*Task to carry out*
All lines in the data that hold the word "lstlisting" need copying.

──────── Exercise data ────────

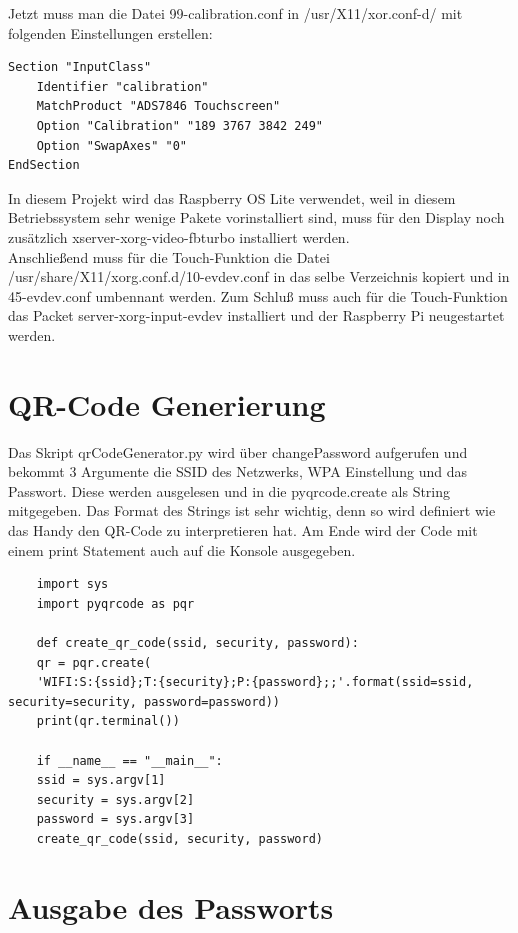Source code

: \documentclass[a4paper,11pt,singlespacing]{article}
\begin{document}
    		Jetzt muss man die Datei 99-calibration.conf in /usr/X11/xor.conf-d/ mit folgenden Einstellungen erstellen:
    		\begin{lstlisting}
Section "InputClass"
	Identifier "calibration"
	MatchProduct "ADS7846 Touchscreen"
	Option "Calibration" "189 3767 3842 249"
	Option "SwapAxes" "0"
EndSection
    		\end{lstlisting}
 
			In diesem Projekt wird das Raspberry OS Lite verwendet, weil in diesem Betriebssystem sehr wenige Pakete vorinstalliert sind, muss für den Display noch zusätzlich xserver-xorg-video-fbturbo installiert werden. \\
			Anschließend muss für die Touch-Funktion die Datei /usr/share/X11/xorg.conf.d/10-evdev.conf in das selbe Verzeichnis kopiert und in 45-evdev.conf umbennant werden. Zum Schluß muss auch für die Touch-Funktion das Packet server-xorg-input-evdev installiert und der Raspberry Pi neugestartet werden.

    	\section{QR-Code Generierung}
			Das Skript qrCodeGenerator.py wird über changePassword aufgerufen und bekommt 3 Argumente die SSID des Netzwerks, WPA Einstellung und das Passwort. Diese werden ausgelesen und in die pyqrcode.create als String mitgegeben. Das Format des Strings ist sehr wichtig, denn so wird definiert wie das Handy den QR-Code zu interpretieren hat. Am Ende wird der Code mit einem print Statement auch auf die Konsole ausgegeben. \\ 



\begin{lstlisting}
	import sys
	import pyqrcode as pqr
	
	def create_qr_code(ssid, security, password):
	qr = pqr.create(
	'WIFI:S:{ssid};T:{security};P:{password};;'.format(ssid=ssid, security=security, password=password))
	print(qr.terminal())
	
	if __name__ == "__main__":
	ssid = sys.argv[1]
	security = sys.argv[2]
	password = sys.argv[3]
	create_qr_code(ssid, security, password)
\end{lstlisting}
    		
    	\section{Ausgabe des Passworts}
    		
\end{document}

────────

*Your response*
    		\begin{lstlisting}
    		\end{lstlisting}
\begin{lstlisting}
\end{lstlisting}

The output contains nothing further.